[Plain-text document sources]
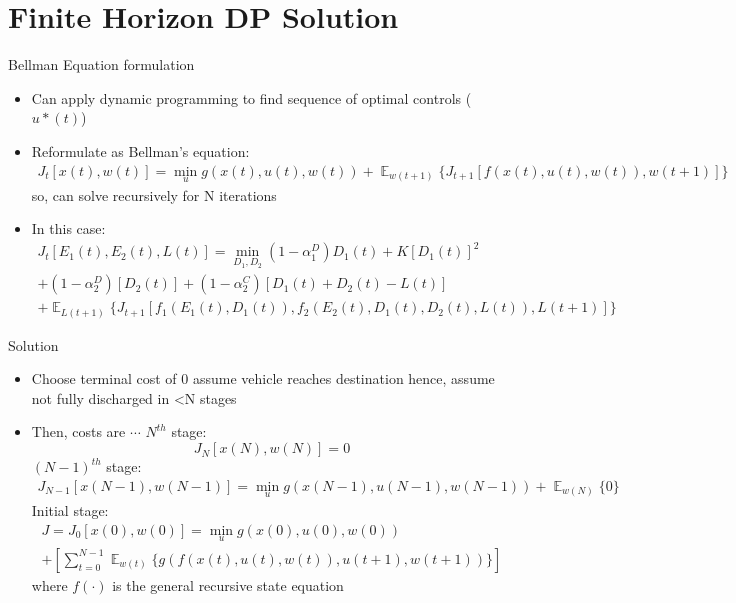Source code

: \documentclass{beamer}
\DeclareMathOperator{\E}{\mathbb{E}}
\begin{document}
\section{Finite Horizon DP Solution}
\begin{frame}{Bellman Equation formulation}
\begin{itemize}
	\item Can apply dynamic programming to find sequence of optimal controls ($u*(t)$)
	\item Reformulate as Bellman’s equation:
	\begin{multline}
	J_{t}[x(t),w(t)]=\min_{u} g(x(t),u(t),w(t)) + \mathop{\E}_{w(t+1)} \{J_{t+1}[f(x(t),u(t),w(t)),w(t+1)]\}
	\end{multline}
	so, can solve recursively for N iterations %
	\item In this case:
	\begin{multline}
	J_{t}[E_{1}(t),E_{2}(t),L(t)] = \min_{D_{1},D_{2}}
	(1-\alpha_{1}^{D})D_{1}(t) 
	+ K[D_{1}(t)]^{2}\\
	+(1-\alpha_{2}^{D})[D_{2}(t)]	  +(1-\alpha_{2}^{C})[D_{1}(t)+D_{2}(t)-L(t)]\\
	+\mathop{\E}_{L(t+1)}\{J_{t+1}[f_{1}(E_{1}(t),D_{1}(t)), f_{2}(E_{2}(t),D_{1}(t),D_{2}(t),L(t)), L(t+1)]\}
	\end{multline}
\end{itemize}
\end{frame}

\begin{frame}{Solution}
\begin{itemize}
	\item Choose terminal cost of 0
	\subitem assume vehicle reaches destination
	\subitem hence, assume not fully discharged in <N stages
	\item Then, costs are $\cdots$
	\subitem $N^{th}$ stage:
	\begin{equation}
	J_{N}[x(N),w(N)]=0
	\end{equation}		
	\subitem $(N-1)^{th}$ stage: \\
	\begin{multline}
	J_{N-1}[x(N-1),w(N-1)]=\min_{u} g(x(N-1),u(N-1),w(N-1))+ \mathop{\E}_{w(N)}\{0\}
	\end{multline}
	\subitem Initial stage: \\	
	\begin{multline}
	J=J_{0}[x(0),w(0)]=\min_{u} g(x(0),u(0),w(0))\\
	+\left[\sum_{t=0}^{N-1}\mathop{\E}_{w(t)} \{
	g( f(x(t),u(t),w(t)) ,u(t+1),w(t+1))
	\}\right]
	\end{multline}
	where $f(\cdot)$ is the general recursive state equation
\end{itemize}
\end{frame}
\end{document}
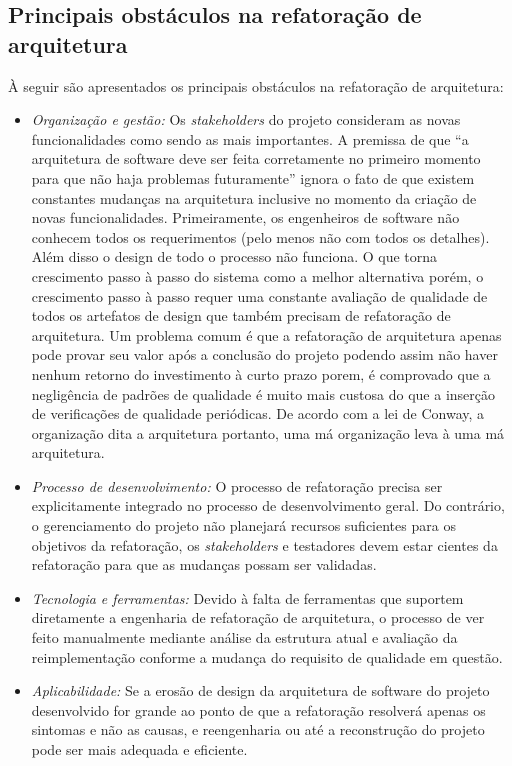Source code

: \subsection{Principais obstáculos na refatoração de arquitetura}

À seguir são apresentados os principais obstáculos na refatoração de arquitetura:

\begin{itemize}

\item \textit{Organização e gestão:} Os \textit{stakeholders} do projeto consideram as novas funcionalidades como sendo as mais importantes.
A premissa de que “a arquitetura de software deve ser feita corretamente no primeiro momento para que não haja problemas futuramente” ignora o fato de que existem constantes mudanças na arquitetura inclusive no momento da criação de novas funcionalidades.
Primeiramente, os engenheiros de software não conhecem todos os requerimentos (pelo menos não com todos os detalhes). 
Além disso o design de todo o processo não funciona. O que torna crescimento passo à passo do sistema como a melhor alternativa porém, o crescimento passo à passo requer uma constante avaliação de qualidade de todos os artefatos de design que também precisam de refatoração de arquitetura. Um problema comum é que a refatoração de arquitetura apenas pode provar seu valor após a conclusão do projeto podendo assim não haver nenhum retorno do investimento à curto prazo porem, é comprovado que a negligência de padrões de qualidade é muito mais custosa do que a inserção de verificações de qualidade periódicas. De acordo com a lei de Conway, a organização dita a arquitetura portanto, uma má organização leva à uma má arquitetura.

\item \textit{Processo de desenvolvimento:} O processo de refatoração precisa ser explicitamente integrado no processo de desenvolvimento geral. Do contrário, o gerenciamento do projeto não planejará recursos suficientes para os objetivos da refatoração,
os \textit{stakeholders} e testadores devem estar cientes da refatoração para que as mudanças possam ser validadas.

\item \textit{Tecnologia e ferramentas:} Devido à falta de ferramentas que suportem diretamente a engenharia de refatoração de arquitetura, o processo de ver feito manualmente mediante análise da estrutura atual e avaliação da reimplementação conforme a mudança do requisito de qualidade em questão.

\item \textit{Aplicabilidade:} Se a erosão de design da arquitetura de software do projeto desenvolvido for grande ao ponto de que a refatoração resolverá apenas os sintomas e não as causas, e reengenharia ou até a reconstrução do projeto pode ser mais adequada e eficiente.


\end{itemize}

**Task**
Each line above that has the word "subitem" must be copied.

**Answer box**
	\subitem assume vehicle reaches destination
	\subitem hence, assume not fully discharged in <N stages
	\subitem $N^{th}$ stage:
	\subitem $(N-1)^{th}$ stage: \\
	\subitem Initial stage: \\	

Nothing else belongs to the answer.